▶ HOW TO COMPLETE THIS TASK:
Pictures stay out of your copy, but everything else in the records below must be repeated exactly.

----

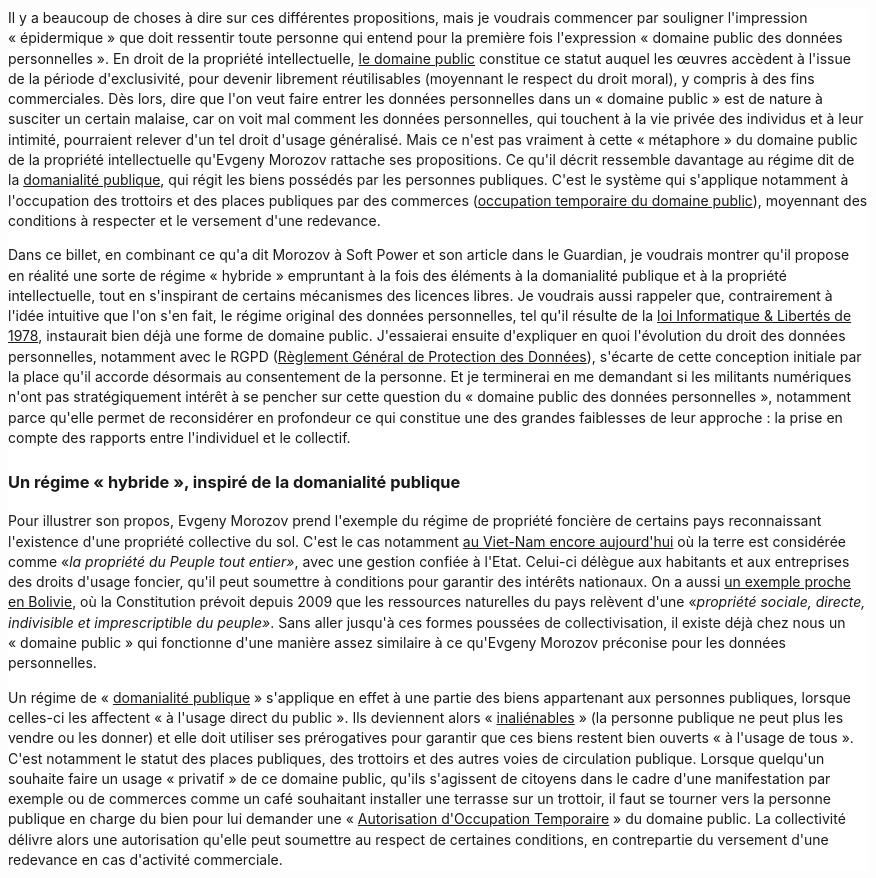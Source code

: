 Il y a beaucoup de choses à dire sur ces différentes propositions, mais je voudrais commencer par souligner l'impression « épidermique » que doit ressentir toute personne qui entend pour la première fois l'expression « domaine public des données personnelles ». En droit de la propriété intellectuelle, [le domaine public](https://fr.wikipedia.org/wiki/Domaine_public_(propri%C3%A9t%C3%A9_intellectuelle)) constitue ce statut auquel les œuvres accèdent à l'issue de la période d'exclusivité, pour devenir librement réutilisables (moyennant le respect du droit moral), y compris à des fins commerciales. Dès lors, dire que l'on veut faire entrer les données personnelles dans un « domaine public » est de nature à susciter un certain malaise, car on voit mal comment les données personnelles, qui touchent à la vie privée des individus et à leur intimité, pourraient relever d'un tel droit d'usage généralisé. Mais ce n'est pas vraiment à cette « métaphore » du domaine public de la propriété intellectuelle qu'Evgeny Morozov rattache ses propositions. Ce qu'il décrit ressemble davantage au régime dit de la [domanialité publique](http://www.information-juridique.com/droit-administratif/domanialite-publique-regime-autoris_172.htm#.WfXgdWjWztQ), qui régit les biens possédés par les personnes publiques. C'est le système qui s'applique notamment à l'occupation des trottoirs et des places publiques par des commerces ([occupation temporaire du domaine public](https://www.service-public.fr/professionnels-entreprises/vosdroits/F10003)), moyennant des conditions à respecter et le versement d'une redevance.

Dans ce billet, en combinant ce qu'a dit Morozov à Soft Power et son article dans le Guardian, je voudrais montrer qu'il propose en réalité une sorte de régime « hybride » empruntant à la fois des éléments à la domanialité publique et à la propriété intellectuelle, tout en s'inspirant de certains mécanismes des licences libres. Je voudrais aussi rappeler que, contrairement à l'idée intuitive que l'on s'en fait, le régime original des données personnelles, tel qu'il résulte de la [loi Informatique & Libertés de 1978](https://www.cnil.fr/fr/loi-78-17-du-6-janvier-1978-modifiee), instaurait bien déjà une forme de domaine public. J'essaierai ensuite d'expliquer en quoi l'évolution du droit des données personnelles, notamment avec le RGPD ([Règlement Général de Protection des Données](https://www.cnil.fr/fr/reglement-europeen-sur-la-protection-des-donnees-ce-qui-change-pour-les-professionnels)), s'écarte de cette conception initiale par la place qu'il accorde désormais au consentement de la personne. Et je terminerai en me demandant si les militants numériques n'ont pas stratégiquement intérêt à se pencher sur cette question du « domaine public des données personnelles », notamment parce qu'elle permet de reconsidérer en profondeur ce qui constitue une des grandes faiblesses de leur approche : la prise en compte des rapports entre l'individuel et le collectif.

### Un régime « hybride », inspiré de la domanialité publique

Pour illustrer son propos, Evgeny Morozov prend l'exemple du régime de propriété foncière de certains pays reconnaissant l'existence d'une propriété collective du sol. C'est le cas notamment [au Viet-Nam encore aujourd'hui](http://vovworld.vn/fr-CH/chronique-du-jour/la-terre-est-la-propriete-de-tout-le-peuple-143580.vov) où la terre est considérée comme «*la propriété du Peuple tout entier»*, avec une gestion confiée à l'Etat. Celui-ci délègue aux habitants et aux entreprises des droits d'usage foncier, qu'il peut soumettre à conditions pour garantir des intérêts nationaux. On a aussi [un exemple proche en Bolivie](http://www.les-communs-dabord.org/lascension-du-buen-vivir-en-amerique-latine/), où la Constitution prévoit depuis 2009 que les ressources naturelles du pays relèvent d'une «*propriété sociale, directe, indivisible et imprescriptible du peuple»*. Sans aller jusqu'à ces formes poussées de collectivisation, il existe déjà chez nous un « domaine public » qui fonctionne d'une manière assez similaire à ce qu'Evgeny Morozov préconise pour les données personnelles.

Un régime de « [domanialité publique](http://www.information-juridique.com/droit-administratif/domanialite-publique-regime-autoris_172.htm#.WfXhzGjWztQ) » s'applique en effet à une partie des biens appartenant aux personnes publiques, lorsque celles-ci les affectent « à l'usage direct du public ». Ils deviennent alors « [inaliénables](http://www.lemondepolitique.fr/cours/droit_administratif_des_biens/domaine_public/inalienabilite-imprescriptibilite.htm) » (la personne publique ne peut plus les vendre ou les donner) et elle doit utiliser ses prérogatives pour garantir que ces biens restent bien ouverts « à l'usage de tous ». C'est notamment le statut des places publiques, des trottoirs et des autres voies de circulation publique. Lorsque quelqu'un souhaite faire un usage « privatif » de ce domaine public, qu'ils s'agissent de citoyens dans le cadre d'une manifestation par exemple ou de commerces comme un café souhaitant installer une terrasse sur un trottoir, il faut se tourner vers la personne publique en charge du bien pour lui demander une « [Autorisation d'Occupation Temporaire](http://www.marche-public.fr/Marches-publics/Definitions/Entrees/AOT-autorisation-occupation-temporaire.htm) » du domaine public. La collectivité délivre alors une autorisation qu'elle peut soumettre au respect de certaines conditions, en contrepartie du versement d'une redevance en cas d'activité commerciale.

----

▶ TASK RESPONSE:
Source code

: Il y a beaucoup de choses à dire sur ces différentes propositions, mais je voudrais commencer par souligner l'impression « épidermique » que doit ressentir toute personne qui entend pour la première fois l'expression « domaine public des données personnelles ». En droit de la propriété intellectuelle, [le domaine public](https://fr.wikipedia.org/wiki/Domaine_public_(propri%C3%A9t%C3%A9_intellectuelle)) constitue ce statut auquel les œuvres accèdent à l'issue de la période d'exclusivité, pour devenir librement réutilisables (moyennant le respect du droit moral), y compris à des fins commerciales. Dès lors, dire que l'on veut faire entrer les données personnelles dans un « domaine public » est de nature à susciter un certain malaise, car on voit mal comment les données personnelles, qui touchent à la vie privée des individus et à leur intimité, pourraient relever d'un tel droit d'usage généralisé. Mais ce n'est pas vraiment à cette « métaphore » du domaine public de la propriété intellectuelle qu'Evgeny Morozov rattache ses propositions. Ce qu'il décrit ressemble davantage au régime dit de la [domanialité publique](http://www.information-juridique.com/droit-administratif/domanialite-publique-regime-autoris_172.htm#.WfXgdWjWztQ), qui régit les biens possédés par les personnes publiques. C'est le système qui s'applique notamment à l'occupation des trottoirs et des places publiques par des commerces ([occupation temporaire du domaine public](https://www.service-public.fr/professionnels-entreprises/vosdroits/F10003)), moyennant des conditions à respecter et le versement d'une redevance.

Dans ce billet, en combinant ce qu'a dit Morozov à Soft Power et son article dans le Guardian, je voudrais montrer qu'il propose en réalité une sorte de régime « hybride » empruntant à la fois des éléments à la domanialité publique et à la propriété intellectuelle, tout en s'inspirant de certains mécanismes des licences libres. Je voudrais aussi rappeler que, contrairement à l'idée intuitive que l'on s'en fait, le régime original des données personnelles, tel qu'il résulte de la [loi Informatique & Libertés de 1978](https://www.cnil.fr/fr/loi-78-17-du-6-janvier-1978-modifiee), instaurait bien déjà une forme de domaine public. J'essaierai ensuite d'expliquer en quoi l'évolution du droit des données personnelles, notamment avec le RGPD ([Règlement Général de Protection des Données](https://www.cnil.fr/fr/reglement-europeen-sur-la-protection-des-donnees-ce-qui-change-pour-les-professionnels)), s'écarte de cette conception initiale par la place qu'il accorde désormais au consentement de la personne. Et je terminerai en me demandant si les militants numériques n'ont pas stratégiquement intérêt à se pencher sur cette question du « domaine public des données personnelles », notamment parce qu'elle permet de reconsidérer en profondeur ce qui constitue une des grandes faiblesses de leur approche : la prise en compte des rapports entre l'individuel et le collectif.

### Un régime « hybride », inspiré de la domanialité publique

Pour illustrer son propos, Evgeny Morozov prend l'exemple du régime de propriété foncière de certains pays reconnaissant l'existence d'une propriété collective du sol. C'est le cas notamment [au Viet-Nam encore aujourd'hui](http://vovworld.vn/fr-CH/chronique-du-jour/la-terre-est-la-propriete-de-tout-le-peuple-143580.vov) où la terre est considérée comme «*la propriété du Peuple tout entier»*, avec une gestion confiée à l'Etat. Celui-ci délègue aux habitants et aux entreprises des droits d'usage foncier, qu'il peut soumettre à conditions pour garantir des intérêts nationaux. On a aussi [un exemple proche en Bolivie](http://www.les-communs-dabord.org/lascension-du-buen-vivir-en-amerique-latine/), où la Constitution prévoit depuis 2009 que les ressources naturelles du pays relèvent d'une «*propriété sociale, directe, indivisible et imprescriptible du peuple»*. Sans aller jusqu'à ces formes poussées de collectivisation, il existe déjà chez nous un « domaine public » qui fonctionne d'une manière assez similaire à ce qu'Evgeny Morozov préconise pour les données personnelles.

Un régime de « [domanialité publique](http://www.information-juridique.com/droit-administratif/domanialite-publique-regime-autoris_172.htm#.WfXhzGjWztQ) » s'applique en effet à une partie des biens appartenant aux personnes publiques, lorsque celles-ci les affectent « à l'usage direct du public ». Ils deviennent alors « [inaliénables](http://www.lemondepolitique.fr/cours/droit_administratif_des_biens/domaine_public/inalienabilite-imprescriptibilite.htm) » (la personne publique ne peut plus les vendre ou les donner) et elle doit utiliser ses prérogatives pour garantir que ces biens restent bien ouverts « à l'usage de tous ». C'est notamment le statut des places publiques, des trottoirs et des autres voies de circulation publique. Lorsque quelqu'un souhaite faire un usage « privatif » de ce domaine public, qu'ils s'agissent de citoyens dans le cadre d'une manifestation par exemple ou de commerces comme un café souhaitant installer une terrasse sur un trottoir, il faut se tourner vers la personne publique en charge du bien pour lui demander une « [Autorisation d'Occupation Temporaire](http://www.marche-public.fr/Marches-publics/Definitions/Entrees/AOT-autorisation-occupation-temporaire.htm) » du domaine public. La collectivité délivre alors une autorisation qu'elle peut soumettre au respect de certaines conditions, en contrepartie du versement d'une redevance en cas d'activité commerciale.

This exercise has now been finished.